**Directions for this task**. Every line containing the string "within" is to be copied from the records.

(Available records)

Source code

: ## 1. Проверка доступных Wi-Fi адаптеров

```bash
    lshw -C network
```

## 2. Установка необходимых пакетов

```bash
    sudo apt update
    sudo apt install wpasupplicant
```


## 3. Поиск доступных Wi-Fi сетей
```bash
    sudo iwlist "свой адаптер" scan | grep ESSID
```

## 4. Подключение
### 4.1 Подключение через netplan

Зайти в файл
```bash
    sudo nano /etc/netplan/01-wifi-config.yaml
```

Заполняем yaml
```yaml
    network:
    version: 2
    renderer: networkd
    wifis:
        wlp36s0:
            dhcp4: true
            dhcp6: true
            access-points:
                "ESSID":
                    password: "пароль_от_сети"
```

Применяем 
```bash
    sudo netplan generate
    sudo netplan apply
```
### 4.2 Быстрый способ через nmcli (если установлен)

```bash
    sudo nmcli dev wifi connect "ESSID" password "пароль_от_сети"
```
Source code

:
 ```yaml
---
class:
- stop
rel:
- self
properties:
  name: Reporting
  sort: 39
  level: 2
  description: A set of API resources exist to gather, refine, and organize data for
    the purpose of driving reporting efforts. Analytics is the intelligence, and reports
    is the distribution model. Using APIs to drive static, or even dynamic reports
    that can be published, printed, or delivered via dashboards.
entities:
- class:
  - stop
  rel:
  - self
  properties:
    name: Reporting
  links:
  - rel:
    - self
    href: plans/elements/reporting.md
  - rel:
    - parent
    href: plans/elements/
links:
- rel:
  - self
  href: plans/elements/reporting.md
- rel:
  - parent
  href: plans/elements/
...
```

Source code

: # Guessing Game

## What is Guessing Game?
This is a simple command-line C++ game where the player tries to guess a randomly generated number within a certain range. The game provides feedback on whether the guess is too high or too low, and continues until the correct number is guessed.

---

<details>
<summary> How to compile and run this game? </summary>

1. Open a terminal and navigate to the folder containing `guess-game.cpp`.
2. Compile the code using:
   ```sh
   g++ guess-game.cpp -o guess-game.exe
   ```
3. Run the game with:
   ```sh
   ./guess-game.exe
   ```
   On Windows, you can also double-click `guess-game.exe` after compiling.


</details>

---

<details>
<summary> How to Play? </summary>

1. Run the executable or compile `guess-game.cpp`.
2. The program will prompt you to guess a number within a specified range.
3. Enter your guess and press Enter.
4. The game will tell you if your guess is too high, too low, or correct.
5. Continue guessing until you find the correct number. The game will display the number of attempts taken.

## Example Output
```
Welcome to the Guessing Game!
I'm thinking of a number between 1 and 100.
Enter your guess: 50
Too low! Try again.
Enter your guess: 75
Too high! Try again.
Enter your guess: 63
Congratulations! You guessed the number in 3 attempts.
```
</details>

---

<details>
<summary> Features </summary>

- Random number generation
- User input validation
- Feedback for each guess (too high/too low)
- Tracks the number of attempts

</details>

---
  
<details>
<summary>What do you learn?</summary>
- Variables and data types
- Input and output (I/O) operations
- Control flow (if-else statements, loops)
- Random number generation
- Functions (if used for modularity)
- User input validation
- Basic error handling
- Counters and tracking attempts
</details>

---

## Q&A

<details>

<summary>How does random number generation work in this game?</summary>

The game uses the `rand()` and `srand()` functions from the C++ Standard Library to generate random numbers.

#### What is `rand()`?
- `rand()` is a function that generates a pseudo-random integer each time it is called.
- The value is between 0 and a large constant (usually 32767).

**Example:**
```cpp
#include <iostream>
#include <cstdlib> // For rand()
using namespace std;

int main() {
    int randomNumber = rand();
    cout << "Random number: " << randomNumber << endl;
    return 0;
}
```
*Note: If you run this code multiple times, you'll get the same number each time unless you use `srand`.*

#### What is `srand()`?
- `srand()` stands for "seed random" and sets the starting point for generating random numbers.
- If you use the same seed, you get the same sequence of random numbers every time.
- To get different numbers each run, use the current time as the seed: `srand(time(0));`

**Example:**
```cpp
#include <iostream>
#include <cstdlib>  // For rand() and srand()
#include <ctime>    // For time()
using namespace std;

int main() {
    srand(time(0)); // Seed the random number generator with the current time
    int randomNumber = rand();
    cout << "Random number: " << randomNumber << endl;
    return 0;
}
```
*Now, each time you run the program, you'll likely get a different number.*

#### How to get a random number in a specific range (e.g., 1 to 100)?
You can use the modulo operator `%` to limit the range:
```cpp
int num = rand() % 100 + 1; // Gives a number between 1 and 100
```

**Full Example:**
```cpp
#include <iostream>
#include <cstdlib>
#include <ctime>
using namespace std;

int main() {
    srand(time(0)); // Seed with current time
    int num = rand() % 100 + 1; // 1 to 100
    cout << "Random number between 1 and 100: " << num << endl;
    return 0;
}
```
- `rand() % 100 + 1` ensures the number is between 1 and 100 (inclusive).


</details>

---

(End Available records)

**Task response**.
This is a simple command-line C++ game where the player tries to guess a randomly generated number within a certain range. The game provides feedback on whether the guess is too high or too low, and continues until the correct number is guessed.
2. The program will prompt you to guess a number within a specified range.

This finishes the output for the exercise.